What is the number of lines in these entries that contain "runs"? State it alone.

*** Opening of DATASET ENTRIES ***

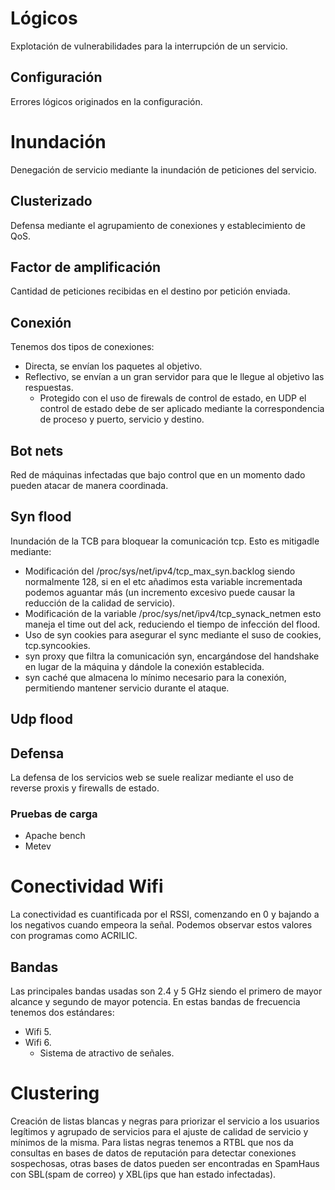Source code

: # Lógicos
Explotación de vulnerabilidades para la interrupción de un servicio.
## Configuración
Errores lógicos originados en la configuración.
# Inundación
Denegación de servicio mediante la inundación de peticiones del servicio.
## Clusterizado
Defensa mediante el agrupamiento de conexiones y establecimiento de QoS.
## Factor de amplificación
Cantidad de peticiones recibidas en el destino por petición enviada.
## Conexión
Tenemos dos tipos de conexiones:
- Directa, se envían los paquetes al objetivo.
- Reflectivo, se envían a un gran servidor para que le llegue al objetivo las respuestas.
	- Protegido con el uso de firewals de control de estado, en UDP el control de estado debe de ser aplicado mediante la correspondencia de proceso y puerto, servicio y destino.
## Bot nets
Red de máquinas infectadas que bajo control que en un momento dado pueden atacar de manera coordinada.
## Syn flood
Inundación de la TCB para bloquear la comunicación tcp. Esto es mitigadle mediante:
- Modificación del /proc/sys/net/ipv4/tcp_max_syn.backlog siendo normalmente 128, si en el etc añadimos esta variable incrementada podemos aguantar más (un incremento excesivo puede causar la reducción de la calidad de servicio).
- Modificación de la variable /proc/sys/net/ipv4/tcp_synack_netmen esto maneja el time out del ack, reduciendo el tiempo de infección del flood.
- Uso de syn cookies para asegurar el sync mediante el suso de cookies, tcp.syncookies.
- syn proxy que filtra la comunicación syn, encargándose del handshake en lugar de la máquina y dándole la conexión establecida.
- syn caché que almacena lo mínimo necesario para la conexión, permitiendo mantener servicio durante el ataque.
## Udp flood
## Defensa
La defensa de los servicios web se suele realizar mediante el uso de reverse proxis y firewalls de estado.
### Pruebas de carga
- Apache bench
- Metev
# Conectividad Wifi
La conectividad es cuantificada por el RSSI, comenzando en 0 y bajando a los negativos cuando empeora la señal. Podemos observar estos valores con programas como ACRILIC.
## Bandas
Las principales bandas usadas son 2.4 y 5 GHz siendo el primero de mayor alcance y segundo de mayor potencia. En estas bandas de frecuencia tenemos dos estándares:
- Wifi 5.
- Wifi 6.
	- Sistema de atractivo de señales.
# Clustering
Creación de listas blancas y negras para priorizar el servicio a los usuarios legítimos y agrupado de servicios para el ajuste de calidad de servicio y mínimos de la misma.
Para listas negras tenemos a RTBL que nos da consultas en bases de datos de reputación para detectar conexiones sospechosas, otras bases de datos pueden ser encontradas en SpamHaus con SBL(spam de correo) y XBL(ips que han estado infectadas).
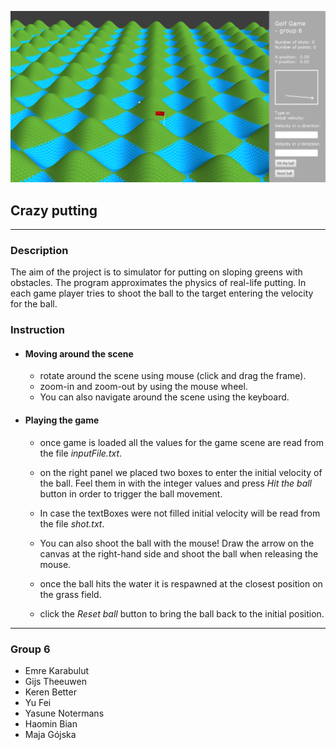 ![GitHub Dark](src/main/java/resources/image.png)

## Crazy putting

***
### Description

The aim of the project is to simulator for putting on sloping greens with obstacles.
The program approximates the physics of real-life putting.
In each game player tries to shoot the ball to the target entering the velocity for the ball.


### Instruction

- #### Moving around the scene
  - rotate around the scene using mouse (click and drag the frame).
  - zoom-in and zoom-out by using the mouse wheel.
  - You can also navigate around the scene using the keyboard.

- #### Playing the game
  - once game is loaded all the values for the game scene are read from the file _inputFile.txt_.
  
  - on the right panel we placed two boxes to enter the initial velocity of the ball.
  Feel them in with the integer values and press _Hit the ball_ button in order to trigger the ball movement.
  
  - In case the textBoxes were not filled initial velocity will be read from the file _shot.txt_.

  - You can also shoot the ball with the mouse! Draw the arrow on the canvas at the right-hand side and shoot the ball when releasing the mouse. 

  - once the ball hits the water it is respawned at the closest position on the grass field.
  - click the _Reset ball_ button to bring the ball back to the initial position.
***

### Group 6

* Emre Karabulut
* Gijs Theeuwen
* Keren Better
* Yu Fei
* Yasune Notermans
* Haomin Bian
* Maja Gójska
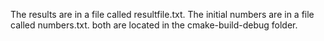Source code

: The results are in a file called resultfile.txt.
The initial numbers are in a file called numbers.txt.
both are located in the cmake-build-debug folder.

*** Close of DATASET ENTRIES ***
*** Opening of DATASET ENTRIES ***

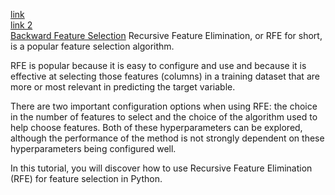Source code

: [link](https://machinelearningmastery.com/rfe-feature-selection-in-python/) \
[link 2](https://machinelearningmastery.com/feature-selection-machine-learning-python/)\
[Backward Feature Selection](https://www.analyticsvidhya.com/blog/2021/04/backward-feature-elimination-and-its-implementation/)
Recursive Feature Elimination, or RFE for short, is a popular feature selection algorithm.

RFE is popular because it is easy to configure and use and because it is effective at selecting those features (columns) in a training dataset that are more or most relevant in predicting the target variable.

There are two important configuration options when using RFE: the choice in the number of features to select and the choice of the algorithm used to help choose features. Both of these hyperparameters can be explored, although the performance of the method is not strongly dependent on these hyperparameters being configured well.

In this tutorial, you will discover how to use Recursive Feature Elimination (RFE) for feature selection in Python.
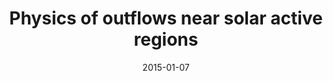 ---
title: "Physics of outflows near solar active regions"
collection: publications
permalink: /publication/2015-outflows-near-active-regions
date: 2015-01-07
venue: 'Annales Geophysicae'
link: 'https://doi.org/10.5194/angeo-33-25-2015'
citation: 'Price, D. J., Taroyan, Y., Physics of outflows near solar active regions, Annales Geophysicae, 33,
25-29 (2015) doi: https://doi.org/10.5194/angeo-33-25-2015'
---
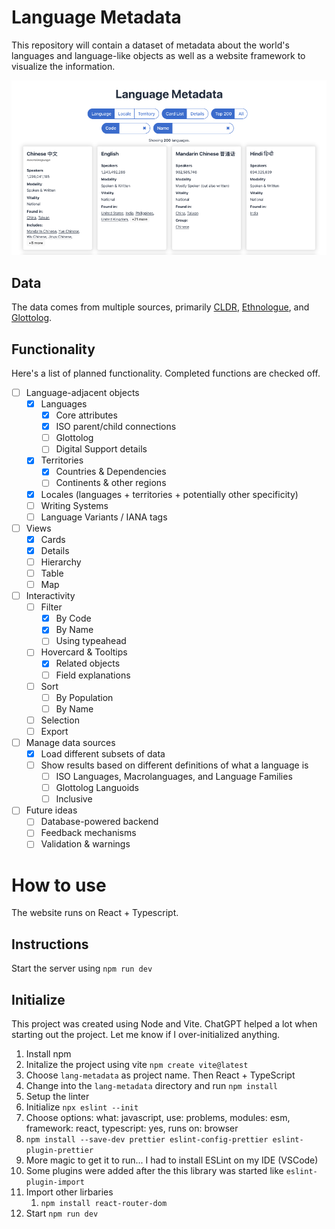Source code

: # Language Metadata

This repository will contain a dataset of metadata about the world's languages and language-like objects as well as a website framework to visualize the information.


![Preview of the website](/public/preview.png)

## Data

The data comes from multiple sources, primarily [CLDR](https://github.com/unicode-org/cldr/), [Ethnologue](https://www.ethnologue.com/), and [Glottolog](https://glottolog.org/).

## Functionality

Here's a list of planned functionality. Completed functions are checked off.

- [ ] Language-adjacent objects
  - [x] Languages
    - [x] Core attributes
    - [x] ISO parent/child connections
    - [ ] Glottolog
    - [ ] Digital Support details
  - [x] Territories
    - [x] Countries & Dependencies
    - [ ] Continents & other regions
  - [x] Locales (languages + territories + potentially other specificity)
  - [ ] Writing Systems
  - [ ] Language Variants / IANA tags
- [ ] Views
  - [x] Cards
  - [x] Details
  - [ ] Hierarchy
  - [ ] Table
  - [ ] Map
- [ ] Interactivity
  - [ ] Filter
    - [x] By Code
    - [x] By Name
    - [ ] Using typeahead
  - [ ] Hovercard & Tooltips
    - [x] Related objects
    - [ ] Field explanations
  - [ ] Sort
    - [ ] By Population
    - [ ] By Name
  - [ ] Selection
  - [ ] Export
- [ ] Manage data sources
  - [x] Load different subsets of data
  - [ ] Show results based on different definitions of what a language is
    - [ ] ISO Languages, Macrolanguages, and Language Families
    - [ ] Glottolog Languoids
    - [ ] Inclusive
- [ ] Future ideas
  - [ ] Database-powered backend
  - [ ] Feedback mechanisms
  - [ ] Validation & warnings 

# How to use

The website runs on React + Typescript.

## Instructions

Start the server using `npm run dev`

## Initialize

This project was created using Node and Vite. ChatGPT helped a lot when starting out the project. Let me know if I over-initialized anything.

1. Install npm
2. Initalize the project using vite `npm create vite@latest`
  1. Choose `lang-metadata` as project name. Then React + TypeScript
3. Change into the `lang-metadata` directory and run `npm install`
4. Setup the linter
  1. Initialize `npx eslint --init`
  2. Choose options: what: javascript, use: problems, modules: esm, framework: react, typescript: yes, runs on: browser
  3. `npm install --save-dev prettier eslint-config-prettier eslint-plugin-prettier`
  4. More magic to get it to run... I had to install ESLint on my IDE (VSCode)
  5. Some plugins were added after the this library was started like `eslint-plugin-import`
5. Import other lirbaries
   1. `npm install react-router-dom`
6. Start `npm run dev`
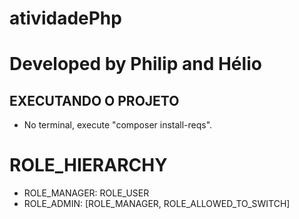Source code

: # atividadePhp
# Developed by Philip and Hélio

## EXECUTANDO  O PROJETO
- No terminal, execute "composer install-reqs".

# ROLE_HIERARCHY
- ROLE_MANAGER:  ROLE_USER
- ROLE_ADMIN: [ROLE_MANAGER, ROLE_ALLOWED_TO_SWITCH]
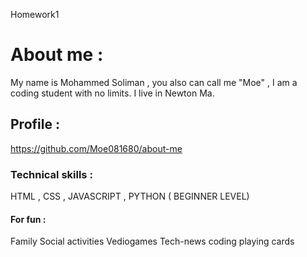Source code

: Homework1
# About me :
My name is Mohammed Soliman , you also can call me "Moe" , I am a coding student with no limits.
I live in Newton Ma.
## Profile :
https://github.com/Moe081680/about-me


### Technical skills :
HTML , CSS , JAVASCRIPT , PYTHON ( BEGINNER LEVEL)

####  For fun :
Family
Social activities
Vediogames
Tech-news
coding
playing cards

*** Close of DATASET ENTRIES ***
*** Opening of DATASET ENTRIES ***

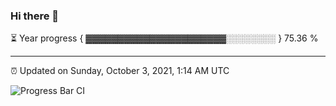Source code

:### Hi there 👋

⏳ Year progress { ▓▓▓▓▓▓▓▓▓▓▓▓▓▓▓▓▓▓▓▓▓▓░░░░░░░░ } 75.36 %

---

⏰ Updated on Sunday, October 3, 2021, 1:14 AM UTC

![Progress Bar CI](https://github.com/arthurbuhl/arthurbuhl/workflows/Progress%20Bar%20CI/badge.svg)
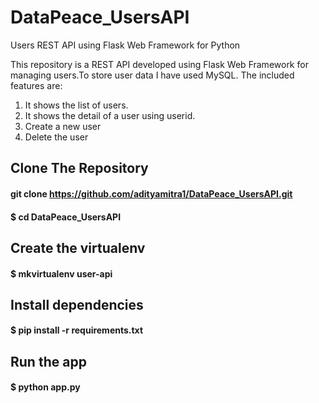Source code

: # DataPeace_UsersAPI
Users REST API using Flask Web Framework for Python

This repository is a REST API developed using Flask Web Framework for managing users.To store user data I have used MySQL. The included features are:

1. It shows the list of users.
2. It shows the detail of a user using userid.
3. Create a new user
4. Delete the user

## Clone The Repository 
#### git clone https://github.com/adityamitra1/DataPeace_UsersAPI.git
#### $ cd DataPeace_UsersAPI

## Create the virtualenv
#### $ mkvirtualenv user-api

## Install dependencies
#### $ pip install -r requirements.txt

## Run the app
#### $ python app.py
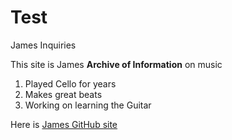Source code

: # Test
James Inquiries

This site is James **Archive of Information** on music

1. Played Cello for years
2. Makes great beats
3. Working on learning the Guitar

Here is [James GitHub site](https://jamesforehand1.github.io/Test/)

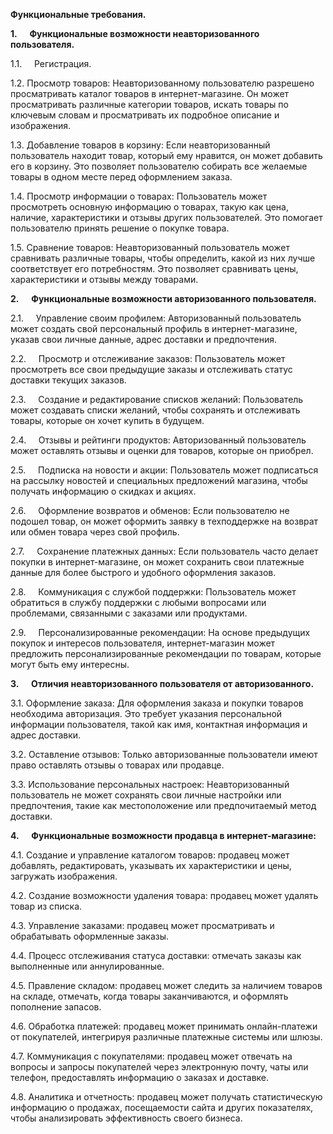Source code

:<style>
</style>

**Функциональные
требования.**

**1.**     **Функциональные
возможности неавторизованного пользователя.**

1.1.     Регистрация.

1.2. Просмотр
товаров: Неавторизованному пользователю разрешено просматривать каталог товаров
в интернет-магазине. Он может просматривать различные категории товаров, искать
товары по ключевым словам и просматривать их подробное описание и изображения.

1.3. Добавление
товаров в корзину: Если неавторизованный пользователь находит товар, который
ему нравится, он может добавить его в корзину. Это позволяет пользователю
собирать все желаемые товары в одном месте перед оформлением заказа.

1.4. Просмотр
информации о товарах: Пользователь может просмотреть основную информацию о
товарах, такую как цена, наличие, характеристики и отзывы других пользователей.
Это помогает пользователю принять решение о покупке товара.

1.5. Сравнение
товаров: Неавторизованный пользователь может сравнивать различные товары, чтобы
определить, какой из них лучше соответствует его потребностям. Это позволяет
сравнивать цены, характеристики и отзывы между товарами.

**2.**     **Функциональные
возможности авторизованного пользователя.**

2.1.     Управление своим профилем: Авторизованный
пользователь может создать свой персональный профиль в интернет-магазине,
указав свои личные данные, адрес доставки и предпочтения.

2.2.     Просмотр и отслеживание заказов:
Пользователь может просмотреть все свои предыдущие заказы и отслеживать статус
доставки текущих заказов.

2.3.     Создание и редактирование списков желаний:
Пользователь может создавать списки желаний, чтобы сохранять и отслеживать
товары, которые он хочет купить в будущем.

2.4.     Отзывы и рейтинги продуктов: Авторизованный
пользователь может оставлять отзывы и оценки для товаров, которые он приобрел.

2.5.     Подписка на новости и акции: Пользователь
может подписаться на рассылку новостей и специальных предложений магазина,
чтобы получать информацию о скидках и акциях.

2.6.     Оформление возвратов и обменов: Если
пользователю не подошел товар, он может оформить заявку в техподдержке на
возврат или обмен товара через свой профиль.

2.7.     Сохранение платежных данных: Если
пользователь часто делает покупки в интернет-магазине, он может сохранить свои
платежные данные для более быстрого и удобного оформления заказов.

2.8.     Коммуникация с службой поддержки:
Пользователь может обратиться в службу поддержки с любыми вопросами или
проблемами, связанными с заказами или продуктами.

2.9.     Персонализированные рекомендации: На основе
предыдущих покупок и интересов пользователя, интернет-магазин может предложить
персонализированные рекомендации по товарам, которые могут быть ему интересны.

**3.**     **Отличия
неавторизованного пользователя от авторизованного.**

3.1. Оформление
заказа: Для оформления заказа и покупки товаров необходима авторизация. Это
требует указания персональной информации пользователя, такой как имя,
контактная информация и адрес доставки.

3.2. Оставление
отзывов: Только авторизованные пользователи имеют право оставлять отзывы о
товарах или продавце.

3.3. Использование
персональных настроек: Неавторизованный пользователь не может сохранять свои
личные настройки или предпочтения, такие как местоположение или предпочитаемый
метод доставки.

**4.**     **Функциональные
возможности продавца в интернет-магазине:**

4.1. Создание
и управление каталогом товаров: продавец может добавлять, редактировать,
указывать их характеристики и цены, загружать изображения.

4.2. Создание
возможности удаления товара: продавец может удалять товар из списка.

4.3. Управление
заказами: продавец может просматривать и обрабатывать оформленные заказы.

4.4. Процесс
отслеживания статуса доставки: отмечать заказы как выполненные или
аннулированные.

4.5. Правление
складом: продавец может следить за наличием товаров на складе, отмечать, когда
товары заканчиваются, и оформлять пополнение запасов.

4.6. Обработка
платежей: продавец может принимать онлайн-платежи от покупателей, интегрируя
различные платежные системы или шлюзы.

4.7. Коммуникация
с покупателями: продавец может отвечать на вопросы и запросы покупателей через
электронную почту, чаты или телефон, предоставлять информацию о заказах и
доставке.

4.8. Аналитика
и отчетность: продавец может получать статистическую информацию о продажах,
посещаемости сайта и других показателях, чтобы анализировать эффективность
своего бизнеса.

*** Close of DATASET ENTRIES ***

**EXERCISE RESPONSE:**
2